The former National Assembly member disclosed his action against Gbajabiamila in a tweet on Monday, May 4.
Titled Bill for an Act to repeal the Quarantine Act, and enact the Control of Infectious Diseases bill, was sponsored by Gbajabiamila.
The bill which also passed second reading in the House of Representatives seeks to empower the Nigerian Centre for Disease Control (NCDC) and make it more proactive.
When the bill becomes law, the NCDC will be empowered and may administer necessary vaccines to curb the spread of pandemics.
Meanwhile, Legit.ng had reported that billionaire businessman and philanthropist Bill Gates said he will be funding the construction of factories for seven different potential coronavirus vaccines.
The businessman, who made the disclosure on Trevor Noah's The Daily Show, said two of the vaccines will eventually be picked after billions of dollars has gone into the seven vaccines.
Legit.ng noted that Gates said: "Because our foundation has such deep expertise in infectious diseases, we've thought about the epidemic, we did fund some things to be more prepared like a vaccine effort, our early money can accelerate things."

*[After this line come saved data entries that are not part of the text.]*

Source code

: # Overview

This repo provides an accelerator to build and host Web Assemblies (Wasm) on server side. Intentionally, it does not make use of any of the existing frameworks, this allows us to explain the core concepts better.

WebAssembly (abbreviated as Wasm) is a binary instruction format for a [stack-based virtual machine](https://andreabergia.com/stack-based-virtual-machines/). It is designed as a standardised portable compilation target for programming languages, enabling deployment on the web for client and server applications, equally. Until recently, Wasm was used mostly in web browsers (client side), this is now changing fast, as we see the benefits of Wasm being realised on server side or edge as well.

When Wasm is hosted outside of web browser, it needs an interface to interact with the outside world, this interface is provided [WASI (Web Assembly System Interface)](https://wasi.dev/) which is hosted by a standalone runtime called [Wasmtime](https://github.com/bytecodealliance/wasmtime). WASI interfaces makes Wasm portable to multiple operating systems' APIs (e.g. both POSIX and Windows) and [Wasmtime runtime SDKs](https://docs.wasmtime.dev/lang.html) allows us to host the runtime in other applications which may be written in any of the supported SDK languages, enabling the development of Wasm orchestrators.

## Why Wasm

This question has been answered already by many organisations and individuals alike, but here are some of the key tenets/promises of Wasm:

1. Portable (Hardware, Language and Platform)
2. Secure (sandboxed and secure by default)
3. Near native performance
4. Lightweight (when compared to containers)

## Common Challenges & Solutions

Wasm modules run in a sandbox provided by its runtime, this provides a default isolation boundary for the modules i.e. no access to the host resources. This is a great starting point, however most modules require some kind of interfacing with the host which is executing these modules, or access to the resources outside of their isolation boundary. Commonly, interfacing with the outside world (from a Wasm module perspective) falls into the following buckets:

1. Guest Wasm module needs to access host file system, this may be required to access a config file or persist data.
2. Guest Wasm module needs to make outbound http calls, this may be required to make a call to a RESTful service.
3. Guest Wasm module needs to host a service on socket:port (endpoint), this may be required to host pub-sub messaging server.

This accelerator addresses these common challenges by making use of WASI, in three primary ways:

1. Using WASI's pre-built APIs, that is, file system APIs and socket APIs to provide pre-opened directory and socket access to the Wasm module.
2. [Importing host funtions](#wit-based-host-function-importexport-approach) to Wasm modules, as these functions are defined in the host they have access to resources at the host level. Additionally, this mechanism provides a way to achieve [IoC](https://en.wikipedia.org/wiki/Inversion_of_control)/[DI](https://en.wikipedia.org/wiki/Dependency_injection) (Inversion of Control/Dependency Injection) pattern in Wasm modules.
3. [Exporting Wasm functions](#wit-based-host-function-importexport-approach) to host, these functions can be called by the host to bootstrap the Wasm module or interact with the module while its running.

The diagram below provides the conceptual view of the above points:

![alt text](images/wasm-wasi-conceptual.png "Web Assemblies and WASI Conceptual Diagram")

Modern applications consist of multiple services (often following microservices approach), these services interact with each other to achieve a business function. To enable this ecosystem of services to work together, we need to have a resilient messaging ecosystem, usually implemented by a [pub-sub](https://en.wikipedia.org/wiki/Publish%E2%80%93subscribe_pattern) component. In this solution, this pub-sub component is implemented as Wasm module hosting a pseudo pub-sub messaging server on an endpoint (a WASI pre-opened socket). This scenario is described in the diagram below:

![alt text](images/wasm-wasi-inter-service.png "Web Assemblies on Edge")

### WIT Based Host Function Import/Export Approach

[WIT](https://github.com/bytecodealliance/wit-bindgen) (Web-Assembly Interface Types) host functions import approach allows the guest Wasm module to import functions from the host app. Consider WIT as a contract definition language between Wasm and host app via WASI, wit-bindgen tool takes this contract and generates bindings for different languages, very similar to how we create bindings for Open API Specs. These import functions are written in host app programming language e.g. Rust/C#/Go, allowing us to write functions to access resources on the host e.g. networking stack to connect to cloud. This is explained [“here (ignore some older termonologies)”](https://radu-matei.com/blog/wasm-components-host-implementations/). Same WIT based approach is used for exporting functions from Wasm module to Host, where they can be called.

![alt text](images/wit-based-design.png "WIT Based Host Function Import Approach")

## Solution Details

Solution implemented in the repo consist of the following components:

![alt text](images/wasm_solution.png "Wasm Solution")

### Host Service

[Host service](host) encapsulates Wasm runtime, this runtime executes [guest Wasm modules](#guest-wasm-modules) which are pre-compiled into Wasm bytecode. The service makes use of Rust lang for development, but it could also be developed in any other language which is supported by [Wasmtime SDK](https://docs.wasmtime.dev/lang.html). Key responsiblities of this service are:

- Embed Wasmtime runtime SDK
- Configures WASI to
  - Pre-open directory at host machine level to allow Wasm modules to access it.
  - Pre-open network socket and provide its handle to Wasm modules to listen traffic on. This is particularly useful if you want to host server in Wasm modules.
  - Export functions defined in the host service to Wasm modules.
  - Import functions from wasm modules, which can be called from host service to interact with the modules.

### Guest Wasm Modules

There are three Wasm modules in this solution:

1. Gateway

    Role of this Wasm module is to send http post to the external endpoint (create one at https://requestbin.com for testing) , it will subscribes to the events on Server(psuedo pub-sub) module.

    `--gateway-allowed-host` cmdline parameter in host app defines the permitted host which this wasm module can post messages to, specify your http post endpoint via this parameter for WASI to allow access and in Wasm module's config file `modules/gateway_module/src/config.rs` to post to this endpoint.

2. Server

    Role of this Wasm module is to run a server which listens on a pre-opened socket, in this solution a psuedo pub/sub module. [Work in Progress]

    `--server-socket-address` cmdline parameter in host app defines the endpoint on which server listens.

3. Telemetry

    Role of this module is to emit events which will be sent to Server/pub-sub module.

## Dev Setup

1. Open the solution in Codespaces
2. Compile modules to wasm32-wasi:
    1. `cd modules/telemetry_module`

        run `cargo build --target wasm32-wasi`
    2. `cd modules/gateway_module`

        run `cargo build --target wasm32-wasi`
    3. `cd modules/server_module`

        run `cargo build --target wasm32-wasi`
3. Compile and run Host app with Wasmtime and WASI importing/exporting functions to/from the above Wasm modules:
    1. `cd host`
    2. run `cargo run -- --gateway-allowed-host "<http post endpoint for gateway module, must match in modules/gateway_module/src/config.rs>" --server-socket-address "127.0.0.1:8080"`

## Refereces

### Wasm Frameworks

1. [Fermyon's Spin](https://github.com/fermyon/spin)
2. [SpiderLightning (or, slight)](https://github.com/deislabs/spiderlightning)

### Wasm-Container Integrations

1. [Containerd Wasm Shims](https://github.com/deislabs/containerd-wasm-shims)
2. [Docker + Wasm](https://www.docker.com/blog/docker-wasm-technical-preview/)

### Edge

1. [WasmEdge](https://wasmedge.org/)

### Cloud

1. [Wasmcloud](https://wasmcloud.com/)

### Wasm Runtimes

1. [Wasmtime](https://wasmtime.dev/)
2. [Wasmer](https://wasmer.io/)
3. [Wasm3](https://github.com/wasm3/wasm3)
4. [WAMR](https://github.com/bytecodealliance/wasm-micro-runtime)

He said it is worth wasting a few billion where there are trillions of dollars being lost in the current situation the world finds itself.
His words: "Even though we'll end up picking at most two of them, we're going to fund factories for all seven just so we don't waste time in serially saying 'ok which vaccine works' and then building the factory.
"It'll be a few billion dollars we'll waste on manufacturing for the constructs that don't get picked because something else is better. But a few billion in this situation we're in, where there's trillions of dollars [...] being lost economically, it is worth it."